Entretanto, se a consciência por nossas inúmeras faltas pesa, não nos deve bater o desespero: o mesmo Senhor Jesus Cristo que ressignificou a vida da mulher adúltera, que concedeu novo sentido à vida de Paulo, dando-lhe o discernimento para uma nova hierarquia de valores em relação ao pecado e à graça, também vem em nosso socorro. E, neste caso, como é confortável para nós ouvirmos a absolvição que o Senhor dá à mulher: “Eu não te condeno” (cf. Jo 8,11). Este mesmo processo de remissão acontece quando, postos aos pés de Jesus de alguma maneira (seja jogados pela vida, seja atraídos pela misericórdia), sempre humilhados pelo grave peso dos nossos pecados, escutamos do Verbo eterno de Deus, palavras tão ternas, tão doces: “Eu te absolvo”. É justamente isto que acontece em cada celebração do Sacramento da Confissão. Sacramento temido, postergado, adiado por tantos, mas sempre doador de paz à alma.


“Podes ir, e de agora em diante não peques mais” (Jo 8,11). A experiência da Confissão é a do recomeço; é aquilo que São Paulo vai dizer de lançar-se para frente (cf. Fl 3,13); ou mesmo Deus, por meio de Isaías, apelando para a nossa sensibilidade: “Eis que farei coisas novas, e que já estão surgindo: acaso não as reconheceis? Pois abrirei uma estrada no deserto e farei correr rios na terra seca” (Is 43,19). As imagens da estrada e da água corrente, trazidas pelo Profeta, figuram os efeitos da graça em nosso interior; graça que jorra do coração de Deus em misericórdia para o nosso, tão ansioso de Seu amor. O impulso para um recomeçar foi dado por Jesus à mulher e nos dá a partir de cada absolvição, principalmente quando Lhe juramos nunca mais pecar, tal como o fazemos no Ato de Contrição.

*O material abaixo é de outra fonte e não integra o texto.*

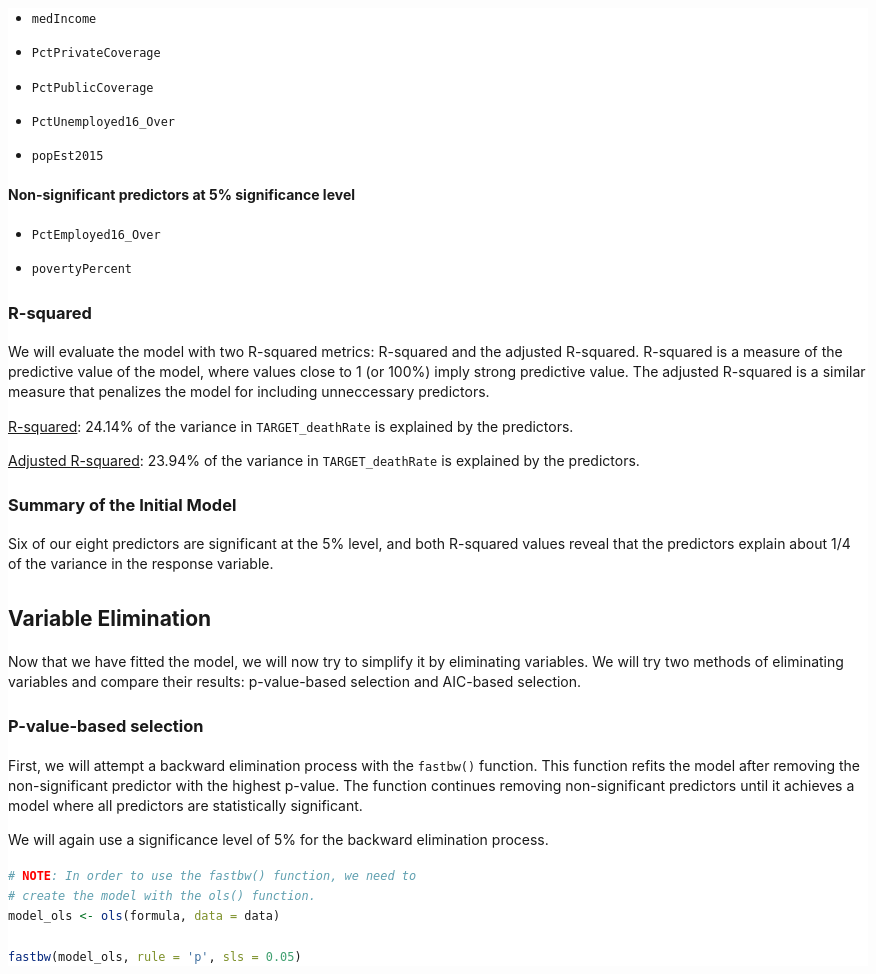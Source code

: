 - `medIncome`

- `PctPrivateCoverage`

- `PctPublicCoverage`

- `PctUnemployed16_Over`

- `popEst2015`

#### Non-significant predictors at 5% significance level

- `PctEmployed16_Over`

- `povertyPercent`

### R-squared

We will evaluate the model with two R-squared metrics: R-squared and the
adjusted R-squared. R-squared is a measure of the predictive value of
the model, where values close to 1 (or 100%) imply strong predictive
value. The adjusted R-squared is a similar measure that penalizes the
model for including unneccessary predictors.

<u>R-squared</u>: 24.14% of the variance in `TARGET_deathRate` is
explained by the predictors.

<u>Adjusted R-squared</u>: 23.94% of the variance in `TARGET_deathRate`
is explained by the predictors.

### Summary of the Initial Model

Six of our eight predictors are significant at the 5% level, and both
R-squared values reveal that the predictors explain about 1/4 of the
variance in the response variable.

## Variable Elimination

Now that we have fitted the model, we will now try to simplify it by
eliminating variables. We will try two methods of eliminating variables
and compare their results: p-value-based selection and AIC-based
selection.

### P-value-based selection

First, we will attempt a backward elimination process with the
`fastbw()` function. This function refits the model after removing the
non-significant predictor with the highest p-value. The function
continues removing non-significant predictors until it achieves a model
where all predictors are statistically significant.

We will again use a significance level of 5% for the backward
elimination process.

``` r
# NOTE: In order to use the fastbw() function, we need to
# create the model with the ols() function.
model_ols <- ols(formula, data = data)

fastbw(model_ols, rule = 'p', sls = 0.05)
```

Confessar-se é valer-se de um grave defeito de Deus: o Seu esquecimento. Sim, Deus é deslembrado, e isto não Lhe faz limitado ou imperfeito. O que em nossa medíocre visão é uma falha, em Deus, é a nossa salvação. Pregando os Exercícios Espirituais para o Papa São João Paulo II e toda a Cúria Romana, o cardeal vietnamita, François Van Thuan, elencou, para a surpresa de todos e de forma conotativa, os “Cinco defeitos de Jesus”. Nesta feita, somente para tratar de como Deus é esquecido, detenho-me no primeiro destes “defeitos”. Diz o Cardeal, após valer-se de exemplos bíblicos, tais como o do Bom Ladrão (Lc 23,43), da pecadora que banha os pés do Cristo com lágrimas (Lc 7,47) e da parábola do filho pródigo (Lc 15,22-24): “A memória de Jesus não é igual à minha; ele não só perdoa, e perdoa a todos, mas esquece até mesmo que perdoou”.


Valhamo-nos do amor de Deus, que é lento na Sua ira e prestimoso no perdão (cf. Sl 103,8). Sanados pela Sua misericórdia, reiniciemos a nossa vida em Sua graça; isto é conversão. Rumemos aos confessionários! Ele nos aguarda para Se esquecer do muito mal que Lhe fizemos. Isto não é somente preparação para a Páscoa litúrgica, como também forte apresto para a eternidade.

Padre Everson Fontes Fonseca é pároco da Paróquia Nossa Senhora da Conceição do Mosqueiro (Aracaju).